# Revisión de resultados traducción de español - arhuaco
Este notebook calcula las métricas en test de los diferentes modelos entrenados con finetuning de un traductor español-finlandés para traducir de español a arhuaco.

# Librerías

In [1]:
from glob import glob
import pandas as pd
import numpy as np
from tqdm.auto import tqdm, trange
import sys
import os

  from .autonotebook import tqdm as notebook_tqdm


In [2]:
from datasets import load_dataset, DatasetDict, Dataset
from sklearn.model_selection import train_test_split
from transformers import AutoTokenizer
import pandas as pd

In [3]:
from transformers import Seq2SeqTrainingArguments
from transformers import DataCollatorForSeq2Seq
from transformers import AutoModelForSeq2SeqLM
from transformers import EarlyStoppingCallback
from transformers import Seq2SeqTrainer

import torch

import numpy as np
import pickle
import evaluate

In [4]:
#from google.colab import drive
#drive.mount('/content/drive')

# Funciones auxiliares 

In [5]:
def preprocess_dataset(path_dataset: str, lang_output: str):
  """
  Lee los datos y los preprocesa. Lo pasa al formato necesario DatasetDict
  y divide los datos en train, test y validación.
  Sirve para traducción de indígena a español

  input:
  - path_dataset: con la ruta en donde se encuentra la base a procesar
  - lang_output: wayuu, arh de donde va a terminar la traducción

  output:
  - dataset_dict: DatasetDict con train test y validation
  """
  # Lectura de datos y conversión a diccionario
  dataset = pd.read_csv(path_dataset)
  conv = {'esp': 'es', 'wayuu': lang_output, 'arh': lang_output}
  dataset.rename(columns = conv, inplace = True)

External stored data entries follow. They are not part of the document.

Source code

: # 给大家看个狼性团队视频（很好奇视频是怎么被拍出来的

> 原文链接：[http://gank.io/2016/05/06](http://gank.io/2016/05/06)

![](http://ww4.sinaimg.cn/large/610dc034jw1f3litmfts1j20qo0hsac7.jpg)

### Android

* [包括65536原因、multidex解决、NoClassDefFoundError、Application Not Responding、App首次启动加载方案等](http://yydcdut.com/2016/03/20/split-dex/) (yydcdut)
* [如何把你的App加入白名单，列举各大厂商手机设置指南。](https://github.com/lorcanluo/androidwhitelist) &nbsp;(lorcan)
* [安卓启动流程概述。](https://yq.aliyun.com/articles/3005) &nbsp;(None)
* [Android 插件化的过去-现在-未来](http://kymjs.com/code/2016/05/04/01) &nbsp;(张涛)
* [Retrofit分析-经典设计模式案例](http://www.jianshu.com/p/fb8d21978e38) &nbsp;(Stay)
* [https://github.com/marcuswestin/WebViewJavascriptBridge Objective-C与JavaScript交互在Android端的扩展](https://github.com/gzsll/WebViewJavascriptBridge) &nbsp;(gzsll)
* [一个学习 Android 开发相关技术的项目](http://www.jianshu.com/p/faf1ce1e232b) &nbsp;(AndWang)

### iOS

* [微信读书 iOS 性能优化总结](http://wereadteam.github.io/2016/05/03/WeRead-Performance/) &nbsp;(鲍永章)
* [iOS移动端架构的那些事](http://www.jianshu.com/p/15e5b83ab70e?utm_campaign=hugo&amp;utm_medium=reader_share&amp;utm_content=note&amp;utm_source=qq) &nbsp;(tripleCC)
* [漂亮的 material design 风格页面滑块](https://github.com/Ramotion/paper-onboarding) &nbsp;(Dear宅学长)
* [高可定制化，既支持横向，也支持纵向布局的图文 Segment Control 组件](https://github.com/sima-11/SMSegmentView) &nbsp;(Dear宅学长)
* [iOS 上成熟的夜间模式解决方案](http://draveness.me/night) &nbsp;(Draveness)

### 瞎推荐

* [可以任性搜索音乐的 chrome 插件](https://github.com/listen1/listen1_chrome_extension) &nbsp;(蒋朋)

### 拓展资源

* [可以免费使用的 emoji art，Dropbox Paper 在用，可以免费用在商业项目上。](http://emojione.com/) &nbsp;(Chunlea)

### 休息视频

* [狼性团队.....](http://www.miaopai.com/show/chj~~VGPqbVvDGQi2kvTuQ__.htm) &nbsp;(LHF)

  dataset = [{'es': row['es'], lang_output: row[lang_output]} for _, row in dataset.iterrows()]

  # División train, test y validación
  train, test = train_test_split(dataset, test_size = 0.2, random_state = 42)
  val, test = train_test_split(test, test_size = 0.5, random_state = 42)

  # Creación de datasets
  train = Dataset.from_dict({"id": list(range(len(train))), "translation": train})
  test = Dataset.from_dict({"id": list(range(len(test))), "translation": test})
  validation = Dataset.from_dict({"id": list(range(len(val))), "translation": val})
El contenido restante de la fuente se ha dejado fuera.